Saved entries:
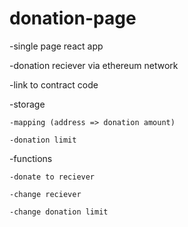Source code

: # donation-page

-single page react app

-donation reciever via ethereum network

-link to contract code


-storage

    -mapping (address => donation amount) 

    -donation limit


-functions

    -donate to reciever

    -change reciever

    -change donation limit


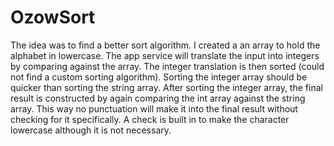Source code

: # OzowSort
The idea was to find a better sort algorithm. I created a an array to hold the alphabet in lowercase. The app service will translate the input into integers by comparing against the array. The integer translation is then sorted (could not find a custom sorting algorithm). Sorting the integer array should be quicker than sorting the string array. After sorting the integer array, the final result is constructed by again comparing the int array against the string array. This way no punctuation will make it into the final result without checking for it specifically. A check is built in to make the character lowercase although it is not necessary.
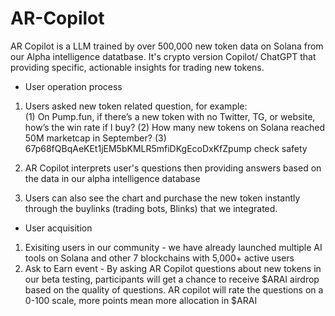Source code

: # AR-Copilot
AR Copilot is a LLM trained by over 500,000 new token data on Solana from our Alpha intelligence datatbase. 
It's crypto version Copilot/ ChatGPT that providing specific, actionable insights for trading new tokens. 


- User operation process
 1. Users asked new token related question, for example:  
(1) On Pump.fun, if there’s a new token with no Twitter, TG, or website, how’s the win rate if I buy?
(2) How many new tokens on Solana reached 50M marketcap in September?
(3) 67p68fQBqAeKEt1jEM5bKMLR5mfiDKgEcoDxKfZpump check safety


3. AR Copilot interprets user's questions then providing answers based on the data in our alpha intelligence database
   
4. Users can also see the chart and purchase the new token instantly through the buylinks (trading bots, Blinks) that we integrated. 





- User acquisition

1. Exisiting users in our community - we have already launched multiple AI tools on Solana and other 7 blockchains with 5,000+ active users 
2. Ask to Earn event - By asking AR Copilot questions about new tokens in our beta testing, participants will get a chance to receive $ARAI airdrop based on the quality of questions. AR copilot will rate the questions on a 0-100 scale, more points mean more allocation in $ARAI
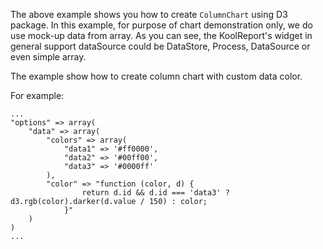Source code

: The above example shows you how to create `ColumnChart` using D3 package. In this example, for purpose of chart demonstration only, we do use mock-up data from array. As you can see, the KoolReport's widget in general support dataSource could be DataStore, Process, DataSource or even simple array.

The example show how to create column chart with custom data color.

For example:

    ...
    "options" => array(
        "data" => array(
            "colors" => array(
                "data1" => '#ff0000',
                "data2" => '#00ff00',
                "data3" => '#0000ff'
            ),
            "color" => "function (color, d) {
                    return d.id && d.id === 'data3' ? d3.rgb(color).darker(d.value / 150) : color;
                }"
        )
    )
    ...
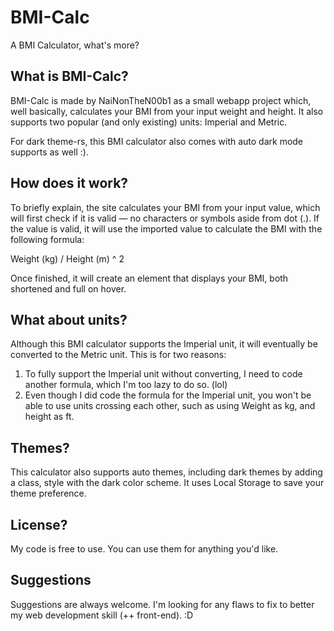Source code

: # BMI-Calc
A BMI Calculator, what's more?
## What is BMI-Calc?
BMI-Calc is made by NaiNonTheN00b1 as a small webapp project which, well basically, calculates your BMI from your input weight and height. It also supports two popular (and only existing) units: Imperial and Metric.

For dark theme-rs, this BMI calculator also comes with auto dark mode supports as well :).
## How does it work?
To briefly explain, the site calculates your BMI from your input value, which will first check if it is valid — no characters or symbols aside from dot (.). If the value is valid, it will use the imported value to calculate the BMI with the following formula:

Weight (kg) / Height (m) ^ 2

Once finished, it will create an element that displays your BMI, both shortened and full on hover.
## What about units?
Although this BMI calculator supports the Imperial unit, it will eventually be converted to the Metric unit. This is for two reasons:
1. To fully support the Imperial unit without converting, I need to code another formula, which I'm too lazy to do so. (lol)
2. Even though I did code the formula for the Imperial unit, you won't be able to use units crossing each other, such as using Weight as kg, and height as ft.
## Themes?
This calculator also supports auto themes, including dark themes by adding a class, style with the dark color scheme. It uses Local Storage to save your theme preference.
## License?
My code is free to use. You can use them for anything you'd like.
## Suggestions
Suggestions are always welcome. I'm looking for any flaws to fix to better my web development skill (++ front-end). :D
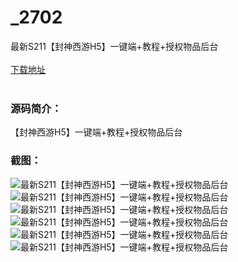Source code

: # _2702
最新S211【封神西游H5】一键端+教程+授权物品后台
<br/></br>
[下载地址](https://www.uuid2.com/2702.html "下载地址")
<br/></br>
<h3>源码简介：</h3>
<p>【封神西游H5】一键端+教程+授权物品后台<p>
<p> <p>
<p> <p>
<h3>截图：</h3>
<img src="https://www.uuid2.com/wp-content/uploads/img/202105/098c7f0630.png" alt="最新S211【封神西游H5】一键端+教程+授权物品后台"><img src="https://www.uuid2.com/wp-content/uploads/img/202105/5c15544878.png" alt="最新S211【封神西游H5】一键端+教程+授权物品后台"><img src="https://www.uuid2.com/wp-content/uploads/img/202105/39c46bd564.png" alt="最新S211【封神西游H5】一键端+教程+授权物品后台"><img src="https://www.uuid2.com/wp-content/uploads/img/202105/55745cb163.png" alt="最新S211【封神西游H5】一键端+教程+授权物品后台"><img src="https://www.uuid2.com/wp-content/uploads/img/202105/7d7a3f4294.png" alt="最新S211【封神西游H5】一键端+教程+授权物品后台"><img src="https://www.uuid2.com/wp-content/uploads/img/202105/fa2de72526.png" alt="最新S211【封神西游H5】一键端+教程+授权物品后台">
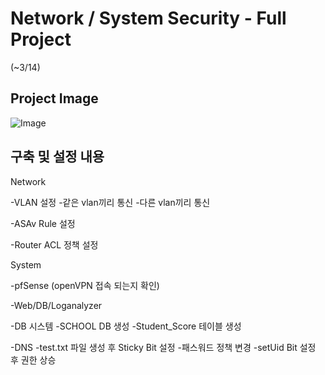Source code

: # Network / System Security - Full Project
(~3/14)

## Project Image

![Image](https://github.com/user-attachments/assets/b335c661-f4c3-47c5-a94a-383c57d3cde5)


## 구축 및 설정 내용
Network

-VLAN 설정
 -같은 vlan끼리 통신
 -다른 vlan끼리 통신

-ASAv Rule 설정

-Router ACL 정책 설정


System

-pfSense (openVPN 접속 되는지 확인)

-Web/DB/Loganalyzer

-DB 시스템
 -SCHOOL DB 생성
 -Student_Score 테이블 생성

-DNS
 -test.txt 파일 생성 후 Sticky Bit 설정
 -패스워드 정책 변경
 -setUid Bit 설정 후 권한 상승

 
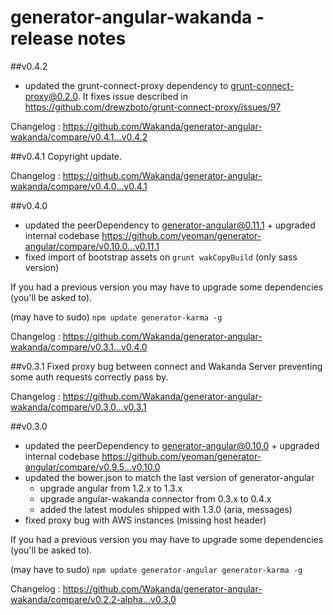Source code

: generator-angular-wakanda - release notes
=========================================

##v0.4.2
* updated the grunt-connect-proxy dependency to grunt-connect-proxy@0.2.0. It fixes issue described in https://github.com/drewzboto/grunt-connect-proxy/issues/97

Changelog : https://github.com/Wakanda/generator-angular-wakanda/compare/v0.4.1...v0.4.2

##v0.4.1
Copyright update.

Changelog : https://github.com/Wakanda/generator-angular-wakanda/compare/v0.4.0...v0.4.1

##v0.4.0
* updated the peerDependency to generator-angular@0.11.1 + upgraded internal codebase https://github.com/yeoman/generator-angular/compare/v0.10.0...v0.11.1
* fixed import of bootstrap assets on `grunt wakCopyBuild` (only sass version)

If you had a previous version you may have to upgrade some dependencies (you'll be asked to).

(may have to sudo) `npm update generator-karma -g`

Changelog : https://github.com/Wakanda/generator-angular-wakanda/compare/v0.3.1...v0.4.0

##v0.3.1
Fixed proxy bug between connect and Wakanda Server preventing some auth requests correctly pass by.

Changelog : https://github.com/Wakanda/generator-angular-wakanda/compare/v0.3.0...v0.3.1

##v0.3.0
* updated the peerDependency to generator-angular@0.10.0 + upgraded internal codebase https://github.com/yeoman/generator-angular/compare/v0.9.5...v0.10.0
* updated the bower.json to match the last version of generator-angular
	* upgrade angular from 1.2.x to 1.3.x
	* upgrade angular-wakanda connector from 0.3.x to 0.4.x
	* added the latest modules shipped with 1.3.0 (aria, messages)
* fixed proxy bug with AWS instances (missing host header)

If you had a previous version you may have to upgrade some dependencies (you'll be asked to).

(may have to sudo) `npm update generator-angular generator-karma -g`

Changelog : https://github.com/Wakanda/generator-angular-wakanda/compare/v0.2.2-alpha...v0.3.0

Your objective: Each entry should be repeated exactly as it appears; the pictures stay out.

Output:
Source code

: # donation-page

-single page react app

-donation reciever via ethereum network

-link to contract code


-storage

    -mapping (address => donation amount) 

    -donation limit


-functions

    -donate to reciever

    -change reciever

    -change donation limit


Source code

: # OzowSort
The idea was to find a better sort algorithm. I created a an array to hold the alphabet in lowercase. The app service will translate the input into integers by comparing against the array. The integer translation is then sorted (could not find a custom sorting algorithm). Sorting the integer array should be quicker than sorting the string array. After sorting the integer array, the final result is constructed by again comparing the int array against the string array. This way no punctuation will make it into the final result without checking for it specifically. A check is built in to make the character lowercase although it is not necessary.
Source code

: # AR-Copilot
AR Copilot is a LLM trained by over 500,000 new token data on Solana from our Alpha intelligence datatbase. 
It's crypto version Copilot/ ChatGPT that providing specific, actionable insights for trading new tokens. 


- User operation process
 1. Users asked new token related question, for example:  
(1) On Pump.fun, if there’s a new token with no Twitter, TG, or website, how’s the win rate if I buy?
(2) How many new tokens on Solana reached 50M marketcap in September?
(3) 67p68fQBqAeKEt1jEM5bKMLR5mfiDKgEcoDxKfZpump check safety


3. AR Copilot interprets user's questions then providing answers based on the data in our alpha intelligence database
   
4. Users can also see the chart and purchase the new token instantly through the buylinks (trading bots, Blinks) that we integrated. 





- User acquisition

1. Exisiting users in our community - we have already launched multiple AI tools on Solana and other 7 blockchains with 5,000+ active users 
2. Ask to Earn event - By asking AR Copilot questions about new tokens in our beta testing, participants will get a chance to receive $ARAI airdrop based on the quality of questions. AR copilot will rate the questions on a 0-100 scale, more points mean more allocation in $ARAI
Source code

: The above example shows you how to create `ColumnChart` using D3 package. In this example, for purpose of chart demonstration only, we do use mock-up data from array. As you can see, the KoolReport's widget in general support dataSource could be DataStore, Process, DataSource or even simple array.

The example show how to create column chart with custom data color.

For example:

    ...
    "options" => array(
        "data" => array(
            "colors" => array(
                "data1" => '#ff0000',
                "data2" => '#00ff00',
                "data3" => '#0000ff'
            ),
            "color" => "function (color, d) {
                    return d.id && d.id === 'data3' ? d3.rgb(color).darker(d.value / 150) : color;
                }"
        )
    )
    ...
Source code

: # BMI-Calc
A BMI Calculator, what's more?
## What is BMI-Calc?
BMI-Calc is made by NaiNonTheN00b1 as a small webapp project which, well basically, calculates your BMI from your input weight and height. It also supports two popular (and only existing) units: Imperial and Metric.

For dark theme-rs, this BMI calculator also comes with auto dark mode supports as well :).
## How does it work?
To briefly explain, the site calculates your BMI from your input value, which will first check if it is valid — no characters or symbols aside from dot (.). If the value is valid, it will use the imported value to calculate the BMI with the following formula:

Weight (kg) / Height (m) ^ 2

Once finished, it will create an element that displays your BMI, both shortened and full on hover.
## What about units?
Although this BMI calculator supports the Imperial unit, it will eventually be converted to the Metric unit. This is for two reasons:
1. To fully support the Imperial unit without converting, I need to code another formula, which I'm too lazy to do so. (lol)
2. Even though I did code the formula for the Imperial unit, you won't be able to use units crossing each other, such as using Weight as kg, and height as ft.
## Themes?
This calculator also supports auto themes, including dark themes by adding a class, style with the dark color scheme. It uses Local Storage to save your theme preference.
## License?
My code is free to use. You can use them for anything you'd like.
## Suggestions
Suggestions are always welcome. I'm looking for any flaws to fix to better my web development skill (++ front-end). :D
Source code

: # _2702
最新S211【封神西游H5】一键端+教程+授权物品后台
<br/></br>
[下载地址](https://www.uuid2.com/2702.html "下载地址")
<br/></br>
<h3>源码简介：</h3>
<p>【封神西游H5】一键端+教程+授权物品后台<p>
<p> <p>
<p> <p>
<h3>截图：</h3>
<img src="https://www.uuid2.com/wp-content/uploads/img/202105/098c7f0630.png" alt="最新S211【封神西游H5】一键端+教程+授权物品后台"><img src="https://www.uuid2.com/wp-content/uploads/img/202105/5c15544878.png" alt="最新S211【封神西游H5】一键端+教程+授权物品后台"><img src="https://www.uuid2.com/wp-content/uploads/img/202105/39c46bd564.png" alt="最新S211【封神西游H5】一键端+教程+授权物品后台"><img src="https://www.uuid2.com/wp-content/uploads/img/202105/55745cb163.png" alt="最新S211【封神西游H5】一键端+教程+授权物品后台"><img src="https://www.uuid2.com/wp-content/uploads/img/202105/7d7a3f4294.png" alt="最新S211【封神西游H5】一键端+教程+授权物品后台"><img src="https://www.uuid2.com/wp-content/uploads/img/202105/fa2de72526.png" alt="最新S211【封神西游H5】一键端+教程+授权物品后台">
Source code

: # Network / System Security - Full Project
(~3/14)

## Project Image

![Image](https://github.com/user-attachments/assets/b335c661-f4c3-47c5-a94a-383c57d3cde5)


## 구축 및 설정 내용
Network

-VLAN 설정
 -같은 vlan끼리 통신
 -다른 vlan끼리 통신

-ASAv Rule 설정

-Router ACL 정책 설정


System

-pfSense (openVPN 접속 되는지 확인)

-Web/DB/Loganalyzer

-DB 시스템
 -SCHOOL DB 생성
 -Student_Score 테이블 생성

-DNS
 -test.txt 파일 생성 후 Sticky Bit 설정
 -패스워드 정책 변경
 -setUid Bit 설정 후 권한 상승

 
Source code

: generator-angular-wakanda - release notes
=========================================

##v0.4.2
* updated the grunt-connect-proxy dependency to grunt-connect-proxy@0.2.0. It fixes issue described in https://github.com/drewzboto/grunt-connect-proxy/issues/97

Changelog : https://github.com/Wakanda/generator-angular-wakanda/compare/v0.4.1...v0.4.2

##v0.4.1
Copyright update.

Changelog : https://github.com/Wakanda/generator-angular-wakanda/compare/v0.4.0...v0.4.1

##v0.4.0
* updated the peerDependency to generator-angular@0.11.1 + upgraded internal codebase https://github.com/yeoman/generator-angular/compare/v0.10.0...v0.11.1
* fixed import of bootstrap assets on `grunt wakCopyBuild` (only sass version)

If you had a previous version you may have to upgrade some dependencies (you'll be asked to).

(may have to sudo) `npm update generator-karma -g`

Changelog : https://github.com/Wakanda/generator-angular-wakanda/compare/v0.3.1...v0.4.0

##v0.3.1
Fixed proxy bug between connect and Wakanda Server preventing some auth requests correctly pass by.

Changelog : https://github.com/Wakanda/generator-angular-wakanda/compare/v0.3.0...v0.3.1

##v0.3.0
* updated the peerDependency to generator-angular@0.10.0 + upgraded internal codebase https://github.com/yeoman/generator-angular/compare/v0.9.5...v0.10.0
* updated the bower.json to match the last version of generator-angular
	* upgrade angular from 1.2.x to 1.3.x
	* upgrade angular-wakanda connector from 0.3.x to 0.4.x
	* added the latest modules shipped with 1.3.0 (aria, messages)
* fixed proxy bug with AWS instances (missing host header)

If you had a previous version you may have to upgrade some dependencies (you'll be asked to).

(may have to sudo) `npm update generator-angular generator-karma -g`

Changelog : https://github.com/Wakanda/generator-angular-wakanda/compare/v0.2.2-alpha...v0.3.0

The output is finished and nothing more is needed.